The devastating fire seasons plaguing California’s Sierra Nevada may be a thing of the past after 2030, and that has scientists worried.
Their main concern? The area might not have enough trees left by the next decade.
A study published this past week in the journal Ecosphere suggests that dry mountain forests in California and other Western states will likely see ever-worsening fires for the next decade, followed by a period of fewer fires with less intensity.
Between now and then, wildfires turbocharged by climate change are expected to dramatically alter the landscape, leaving less fuel for blazes just 10 years from now, according to the study.
Researchers looked at the Big Creek watershed in the Sierra Nevada, near the source of a 2020 fire that burned 78,000 acres and destroyed much of a nearby town.
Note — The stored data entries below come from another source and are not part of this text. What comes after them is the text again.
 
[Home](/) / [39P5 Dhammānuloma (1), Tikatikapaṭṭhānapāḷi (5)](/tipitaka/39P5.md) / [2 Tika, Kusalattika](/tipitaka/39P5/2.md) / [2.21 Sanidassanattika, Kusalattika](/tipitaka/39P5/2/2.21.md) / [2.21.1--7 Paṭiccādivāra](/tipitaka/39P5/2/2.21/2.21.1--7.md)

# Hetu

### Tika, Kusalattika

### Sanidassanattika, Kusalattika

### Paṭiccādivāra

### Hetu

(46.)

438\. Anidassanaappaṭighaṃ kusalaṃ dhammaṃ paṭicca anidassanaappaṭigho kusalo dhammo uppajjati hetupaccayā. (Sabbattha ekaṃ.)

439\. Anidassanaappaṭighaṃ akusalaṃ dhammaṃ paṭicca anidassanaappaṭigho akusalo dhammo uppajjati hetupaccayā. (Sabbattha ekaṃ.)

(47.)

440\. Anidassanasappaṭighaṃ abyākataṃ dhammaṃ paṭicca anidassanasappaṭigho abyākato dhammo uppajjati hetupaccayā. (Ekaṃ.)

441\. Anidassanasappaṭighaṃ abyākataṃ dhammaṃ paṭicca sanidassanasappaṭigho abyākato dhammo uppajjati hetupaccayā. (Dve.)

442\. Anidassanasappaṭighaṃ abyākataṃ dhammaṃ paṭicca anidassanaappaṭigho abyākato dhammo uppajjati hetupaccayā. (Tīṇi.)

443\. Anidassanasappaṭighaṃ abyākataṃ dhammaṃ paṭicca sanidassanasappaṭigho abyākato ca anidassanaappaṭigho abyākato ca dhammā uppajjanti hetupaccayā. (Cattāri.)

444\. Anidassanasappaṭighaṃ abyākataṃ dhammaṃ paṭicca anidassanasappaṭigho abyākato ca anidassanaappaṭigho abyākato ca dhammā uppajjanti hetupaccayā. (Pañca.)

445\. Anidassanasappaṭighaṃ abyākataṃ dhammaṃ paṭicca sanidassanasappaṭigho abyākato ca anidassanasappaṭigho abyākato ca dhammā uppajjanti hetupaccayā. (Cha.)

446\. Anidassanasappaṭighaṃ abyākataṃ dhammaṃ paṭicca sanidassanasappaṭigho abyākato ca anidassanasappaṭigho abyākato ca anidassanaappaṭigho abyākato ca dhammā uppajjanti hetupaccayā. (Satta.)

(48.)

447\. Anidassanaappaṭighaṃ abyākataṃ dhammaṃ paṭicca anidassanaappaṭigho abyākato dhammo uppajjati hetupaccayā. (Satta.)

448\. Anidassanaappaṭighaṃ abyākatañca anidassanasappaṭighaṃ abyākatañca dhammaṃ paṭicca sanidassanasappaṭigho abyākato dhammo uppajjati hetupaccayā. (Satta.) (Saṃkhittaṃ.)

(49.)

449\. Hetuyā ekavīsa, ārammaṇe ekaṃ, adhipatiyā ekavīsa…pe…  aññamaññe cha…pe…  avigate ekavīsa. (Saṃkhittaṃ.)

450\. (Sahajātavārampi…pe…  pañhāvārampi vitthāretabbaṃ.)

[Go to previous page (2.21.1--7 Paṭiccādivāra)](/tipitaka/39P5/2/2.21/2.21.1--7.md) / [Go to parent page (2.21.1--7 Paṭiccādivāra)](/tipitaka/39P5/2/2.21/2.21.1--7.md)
Their goal was to get a better sense of whether the massive forest fires in recent years would become permanent in California. In order to do so, they had to build a simulation that could essentially predict what wildfires would look like years from now.
Their eventual model was adopted last week by the California Air and Resources Board to use in projecting the long-term impacts of fire on the California landscape.
What the researchers found in their study was that the Big Creek watershed near Fresno, if left alone, was going to pulse in a spasm of repeated fires over the next decade, by which point it would have blasted through enough of the large fuel on the landscape that — in combination with climate change — the land would no longer be hospitable to fire.
But without climate change, fires that recur at regular intervals would help “to constrain fuels” by sweeping the landscape clean of elements that otherwise allow big fires to build up and reach the canopy, said Maureen Kennedy, lead author of the study and an assistant professor at the University of Washington Tacoma.
The model found that climate change would speed up the decomposition of “little fuels” such as pine needles, fallen branches and leaf litter that drive fire by accelerating the work of the plants, animals and fungi that break them down. The end result would mean more trees burning.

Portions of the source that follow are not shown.